Was soll die Bezahlkarte leisten? Wann wird sie eingeführt? Und wieso überhaupt? Ein Überblick über die wichtigsten Fragen und Antworten:

Was ist die Bezahlkarte für Asylbewerber?

Derzeit zahlen die Kommunen Asylbewerbern Bargeld aus, damit sie damit einkaufen können. Künftig sollen Menschen mit Duldungsstatus oder im Asylantragsverfahren, das mit der Bezahlkarte erledigen können – ähnlich wie mit einer EC-Karte.

von Max Haerder, Florian Kistler, Jan Lutz, Christian Ramthun, Cordula Tutt

Die Behörden überweisen das Geld an die Banken und die Karten werden mit dem Guthaben aufgeladen. Eingesetzt werden können sie im Einzelhandel und an Automaten. Zusatzfunktionen und regionale Einschränkungen seien Ländersache.

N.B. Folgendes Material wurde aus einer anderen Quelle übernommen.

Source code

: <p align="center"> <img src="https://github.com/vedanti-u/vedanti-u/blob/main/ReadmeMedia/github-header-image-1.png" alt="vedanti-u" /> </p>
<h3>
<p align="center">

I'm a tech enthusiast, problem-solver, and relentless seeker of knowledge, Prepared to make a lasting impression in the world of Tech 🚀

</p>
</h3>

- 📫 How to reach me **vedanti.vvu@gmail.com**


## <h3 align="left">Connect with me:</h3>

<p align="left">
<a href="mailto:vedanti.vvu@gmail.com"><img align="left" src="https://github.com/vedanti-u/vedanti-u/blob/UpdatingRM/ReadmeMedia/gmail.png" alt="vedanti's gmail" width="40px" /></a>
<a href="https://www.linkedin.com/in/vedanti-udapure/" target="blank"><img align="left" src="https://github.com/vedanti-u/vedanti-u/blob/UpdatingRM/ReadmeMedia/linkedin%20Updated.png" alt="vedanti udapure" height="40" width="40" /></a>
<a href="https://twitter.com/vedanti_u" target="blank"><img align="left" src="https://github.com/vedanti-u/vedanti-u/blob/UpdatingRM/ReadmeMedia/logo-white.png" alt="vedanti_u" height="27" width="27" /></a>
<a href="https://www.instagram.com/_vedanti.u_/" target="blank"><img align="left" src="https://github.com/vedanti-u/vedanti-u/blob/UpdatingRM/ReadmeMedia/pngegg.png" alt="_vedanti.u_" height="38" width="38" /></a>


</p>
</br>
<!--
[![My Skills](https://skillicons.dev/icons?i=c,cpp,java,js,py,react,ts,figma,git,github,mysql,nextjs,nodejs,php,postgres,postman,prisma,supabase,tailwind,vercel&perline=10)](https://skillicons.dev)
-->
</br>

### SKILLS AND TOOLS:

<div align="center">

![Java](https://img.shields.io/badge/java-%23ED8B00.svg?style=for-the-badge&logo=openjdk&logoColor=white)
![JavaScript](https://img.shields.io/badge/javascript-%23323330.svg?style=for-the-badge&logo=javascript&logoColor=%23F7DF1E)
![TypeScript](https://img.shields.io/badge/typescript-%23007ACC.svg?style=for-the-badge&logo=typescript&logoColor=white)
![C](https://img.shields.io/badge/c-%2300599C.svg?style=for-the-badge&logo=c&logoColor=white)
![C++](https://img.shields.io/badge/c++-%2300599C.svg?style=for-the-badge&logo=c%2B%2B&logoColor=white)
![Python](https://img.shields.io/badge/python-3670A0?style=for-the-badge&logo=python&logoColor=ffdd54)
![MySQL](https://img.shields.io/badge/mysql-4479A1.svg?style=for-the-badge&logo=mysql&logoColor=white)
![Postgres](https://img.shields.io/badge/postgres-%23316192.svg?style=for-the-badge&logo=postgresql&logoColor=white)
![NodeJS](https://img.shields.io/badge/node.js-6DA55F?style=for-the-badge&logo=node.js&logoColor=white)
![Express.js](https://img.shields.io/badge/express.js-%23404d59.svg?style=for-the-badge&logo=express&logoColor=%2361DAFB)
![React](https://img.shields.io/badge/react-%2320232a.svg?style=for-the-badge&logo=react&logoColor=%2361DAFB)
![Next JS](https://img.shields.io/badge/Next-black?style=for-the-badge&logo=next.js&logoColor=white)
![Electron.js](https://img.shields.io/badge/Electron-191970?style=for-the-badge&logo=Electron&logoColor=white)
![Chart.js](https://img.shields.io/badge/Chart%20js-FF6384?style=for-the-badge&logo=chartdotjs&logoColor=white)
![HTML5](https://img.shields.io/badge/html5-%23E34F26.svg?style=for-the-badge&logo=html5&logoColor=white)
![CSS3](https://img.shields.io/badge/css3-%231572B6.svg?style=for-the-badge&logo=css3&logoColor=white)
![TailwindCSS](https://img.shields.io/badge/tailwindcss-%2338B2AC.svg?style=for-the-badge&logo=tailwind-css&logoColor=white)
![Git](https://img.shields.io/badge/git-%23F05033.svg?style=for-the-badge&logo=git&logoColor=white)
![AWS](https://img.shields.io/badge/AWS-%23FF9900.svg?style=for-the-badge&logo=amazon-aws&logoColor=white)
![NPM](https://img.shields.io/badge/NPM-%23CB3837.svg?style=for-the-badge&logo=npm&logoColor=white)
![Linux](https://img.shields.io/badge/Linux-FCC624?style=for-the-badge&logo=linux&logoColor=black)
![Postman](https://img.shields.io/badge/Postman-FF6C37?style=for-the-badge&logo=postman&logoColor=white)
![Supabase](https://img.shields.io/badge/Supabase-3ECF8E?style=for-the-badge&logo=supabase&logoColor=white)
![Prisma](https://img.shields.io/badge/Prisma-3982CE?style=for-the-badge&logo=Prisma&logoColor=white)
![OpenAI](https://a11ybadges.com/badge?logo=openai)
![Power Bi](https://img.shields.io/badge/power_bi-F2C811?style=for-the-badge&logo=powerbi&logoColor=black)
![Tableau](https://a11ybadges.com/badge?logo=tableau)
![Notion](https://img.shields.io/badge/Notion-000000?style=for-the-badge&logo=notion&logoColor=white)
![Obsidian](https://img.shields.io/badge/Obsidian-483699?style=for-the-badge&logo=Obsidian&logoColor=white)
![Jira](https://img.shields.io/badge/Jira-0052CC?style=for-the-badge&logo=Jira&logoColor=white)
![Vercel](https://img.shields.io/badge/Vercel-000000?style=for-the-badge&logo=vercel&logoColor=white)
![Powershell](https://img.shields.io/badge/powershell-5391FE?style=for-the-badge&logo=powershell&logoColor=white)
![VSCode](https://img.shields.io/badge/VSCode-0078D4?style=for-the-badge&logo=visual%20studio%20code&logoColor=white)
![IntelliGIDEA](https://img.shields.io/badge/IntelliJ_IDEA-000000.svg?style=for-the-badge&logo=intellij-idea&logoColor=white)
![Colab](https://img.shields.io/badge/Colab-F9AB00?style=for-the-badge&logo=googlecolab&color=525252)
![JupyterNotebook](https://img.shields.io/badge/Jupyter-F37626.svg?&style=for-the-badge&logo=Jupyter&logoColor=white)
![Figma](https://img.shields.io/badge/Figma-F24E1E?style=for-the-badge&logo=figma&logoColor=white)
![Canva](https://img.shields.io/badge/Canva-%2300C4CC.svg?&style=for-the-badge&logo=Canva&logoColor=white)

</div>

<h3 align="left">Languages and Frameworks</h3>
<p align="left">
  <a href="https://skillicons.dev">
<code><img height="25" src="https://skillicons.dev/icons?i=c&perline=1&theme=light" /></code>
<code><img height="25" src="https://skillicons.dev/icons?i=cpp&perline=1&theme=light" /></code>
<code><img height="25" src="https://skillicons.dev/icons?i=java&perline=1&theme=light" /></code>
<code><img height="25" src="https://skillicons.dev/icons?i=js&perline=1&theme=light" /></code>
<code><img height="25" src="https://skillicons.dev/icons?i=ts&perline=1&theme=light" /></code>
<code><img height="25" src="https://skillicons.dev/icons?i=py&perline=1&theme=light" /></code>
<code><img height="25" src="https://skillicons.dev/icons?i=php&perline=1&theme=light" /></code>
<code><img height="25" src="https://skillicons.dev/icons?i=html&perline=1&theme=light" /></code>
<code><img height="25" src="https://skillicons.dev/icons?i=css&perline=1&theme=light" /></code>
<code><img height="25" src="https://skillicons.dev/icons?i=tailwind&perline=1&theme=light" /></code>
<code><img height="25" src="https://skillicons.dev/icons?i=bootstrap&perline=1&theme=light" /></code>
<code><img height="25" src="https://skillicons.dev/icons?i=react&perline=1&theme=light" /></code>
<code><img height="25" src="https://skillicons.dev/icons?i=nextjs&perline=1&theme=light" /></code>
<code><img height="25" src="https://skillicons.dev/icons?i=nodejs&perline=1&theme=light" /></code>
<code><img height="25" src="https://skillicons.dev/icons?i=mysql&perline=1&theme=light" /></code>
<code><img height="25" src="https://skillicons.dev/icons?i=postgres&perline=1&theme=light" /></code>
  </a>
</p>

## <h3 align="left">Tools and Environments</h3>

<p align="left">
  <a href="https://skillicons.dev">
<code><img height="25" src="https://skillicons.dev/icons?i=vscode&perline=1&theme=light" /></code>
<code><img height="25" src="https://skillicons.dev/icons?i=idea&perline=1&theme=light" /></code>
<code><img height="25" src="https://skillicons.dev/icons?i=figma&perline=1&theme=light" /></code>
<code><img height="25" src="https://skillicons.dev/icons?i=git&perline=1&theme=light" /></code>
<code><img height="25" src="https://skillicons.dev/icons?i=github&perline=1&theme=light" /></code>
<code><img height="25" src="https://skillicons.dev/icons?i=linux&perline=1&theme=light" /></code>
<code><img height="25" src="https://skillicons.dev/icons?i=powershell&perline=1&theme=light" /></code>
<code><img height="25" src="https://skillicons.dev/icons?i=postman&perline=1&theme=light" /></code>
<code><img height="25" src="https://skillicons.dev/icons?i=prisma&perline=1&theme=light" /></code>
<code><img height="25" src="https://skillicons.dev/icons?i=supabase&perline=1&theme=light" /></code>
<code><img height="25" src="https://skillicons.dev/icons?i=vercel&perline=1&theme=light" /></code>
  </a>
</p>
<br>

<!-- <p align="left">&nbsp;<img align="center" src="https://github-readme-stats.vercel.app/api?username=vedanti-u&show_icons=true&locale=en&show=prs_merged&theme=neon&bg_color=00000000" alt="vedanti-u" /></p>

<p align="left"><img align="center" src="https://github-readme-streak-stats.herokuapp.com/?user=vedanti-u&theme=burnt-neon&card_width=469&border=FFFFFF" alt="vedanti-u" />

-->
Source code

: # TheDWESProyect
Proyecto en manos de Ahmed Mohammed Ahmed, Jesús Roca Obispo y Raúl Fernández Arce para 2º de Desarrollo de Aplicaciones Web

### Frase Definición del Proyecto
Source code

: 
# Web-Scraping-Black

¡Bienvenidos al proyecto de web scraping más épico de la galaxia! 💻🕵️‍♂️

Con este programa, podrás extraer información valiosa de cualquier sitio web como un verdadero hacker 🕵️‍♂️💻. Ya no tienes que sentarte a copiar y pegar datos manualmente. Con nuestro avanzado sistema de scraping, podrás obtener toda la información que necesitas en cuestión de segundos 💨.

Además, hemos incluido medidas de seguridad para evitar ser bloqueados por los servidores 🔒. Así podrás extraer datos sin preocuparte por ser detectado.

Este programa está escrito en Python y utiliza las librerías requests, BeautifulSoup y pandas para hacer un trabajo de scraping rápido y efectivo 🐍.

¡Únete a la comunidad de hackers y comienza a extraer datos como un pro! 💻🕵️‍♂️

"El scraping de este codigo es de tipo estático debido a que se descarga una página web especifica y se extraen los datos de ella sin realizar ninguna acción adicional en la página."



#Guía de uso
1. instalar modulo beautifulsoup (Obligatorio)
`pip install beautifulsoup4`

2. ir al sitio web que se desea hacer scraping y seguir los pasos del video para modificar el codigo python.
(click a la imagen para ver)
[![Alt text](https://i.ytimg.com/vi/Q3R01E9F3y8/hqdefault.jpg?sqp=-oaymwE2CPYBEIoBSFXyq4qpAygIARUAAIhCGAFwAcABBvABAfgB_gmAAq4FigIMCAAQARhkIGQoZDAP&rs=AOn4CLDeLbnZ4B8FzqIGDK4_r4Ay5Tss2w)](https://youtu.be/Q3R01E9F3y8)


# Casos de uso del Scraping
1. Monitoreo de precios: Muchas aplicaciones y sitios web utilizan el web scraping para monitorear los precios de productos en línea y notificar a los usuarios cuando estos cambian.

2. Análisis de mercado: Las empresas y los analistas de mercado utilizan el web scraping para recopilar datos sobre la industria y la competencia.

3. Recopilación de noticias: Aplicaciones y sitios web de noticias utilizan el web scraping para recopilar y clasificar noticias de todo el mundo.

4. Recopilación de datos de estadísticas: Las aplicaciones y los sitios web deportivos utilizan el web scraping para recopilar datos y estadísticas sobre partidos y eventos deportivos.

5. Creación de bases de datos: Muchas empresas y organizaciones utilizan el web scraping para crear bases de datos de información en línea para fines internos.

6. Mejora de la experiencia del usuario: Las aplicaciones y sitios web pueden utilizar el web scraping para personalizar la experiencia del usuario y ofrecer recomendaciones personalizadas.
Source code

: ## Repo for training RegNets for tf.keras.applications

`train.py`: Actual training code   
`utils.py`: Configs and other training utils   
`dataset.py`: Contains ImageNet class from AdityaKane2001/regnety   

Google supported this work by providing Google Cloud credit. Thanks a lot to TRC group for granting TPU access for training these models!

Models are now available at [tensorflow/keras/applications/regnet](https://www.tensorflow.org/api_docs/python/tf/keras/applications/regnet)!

Die technische Abwicklung hingegen soll bundesweit einheitlich geregelt werden.

Warum wird die Bezahlkarte eingeführt?

Die Nutzung solcher Bezahlkarten soll Schutzsuchenden die Möglichkeit nehmen, Geld aus staatlicher Unterstützung an Angehörige und Freunde im Herkunftsland zu überweisen. Die Karten sollen überall einsetzbar sein, jedoch nicht im Ausland. Überweisungen sollen gar nicht möglich sein.

„Mit der Einführung der Bezahlkarte senken wir den Verwaltungsaufwand bei den Kommunen, unterbinden die Möglichkeit, Geld aus staatlicher Unterstützung in die Herkunftsländer zu überweisen und bekämpfen dadurch die menschenverachtende Schlepperkriminalität“, hatte Hessens Regierungschef Boris Rhein (CDU) als Vorsitzender der Ministerpräsidentenkonferenz gesagt.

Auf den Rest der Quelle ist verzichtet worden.